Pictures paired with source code
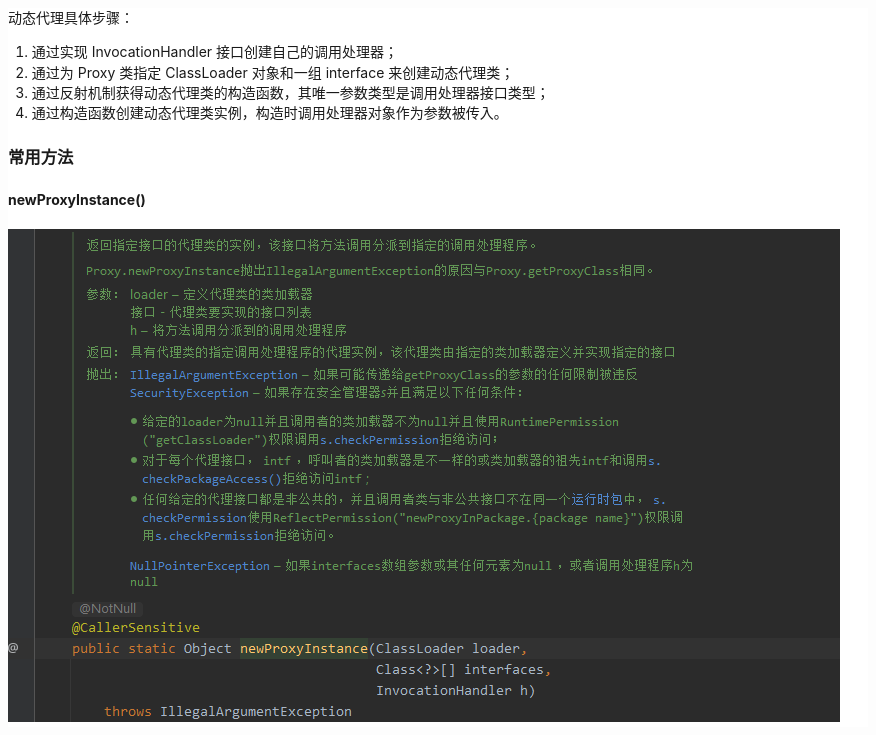 

动态代理具体步骤：

1. 通过实现 InvocationHandler 接口创建自己的调用处理器；
2. 通过为 Proxy 类指定 ClassLoader 对象和一组 interface 来创建动态代理类；
3. 通过反射机制获得动态代理类的构造函数，其唯一参数类型是调用处理器接口类型；
4. 通过构造函数创建动态代理类实例，构造时调用处理器对象作为参数被传入。

### 常用方法

#### newProxyInstance()

![image-20211126125017973](jar_rt.assets/image-20211126125017973.png)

**Your objective**
No pictures should appear in the copy, and each record above is to be returned exactly.

**Task solution**
动态代理具体步骤：

1. 通过实现 InvocationHandler 接口创建自己的调用处理器；
2. 通过为 Proxy 类指定 ClassLoader 对象和一组 interface 来创建动态代理类；
3. 通过反射机制获得动态代理类的构造函数，其唯一参数类型是调用处理器接口类型；
4. 通过构造函数创建动态代理类实例，构造时调用处理器对象作为参数被传入。

### 常用方法

#### newProxyInstance()

![image-20211126125017973](jar_rt.assets/image-20211126125017973.png)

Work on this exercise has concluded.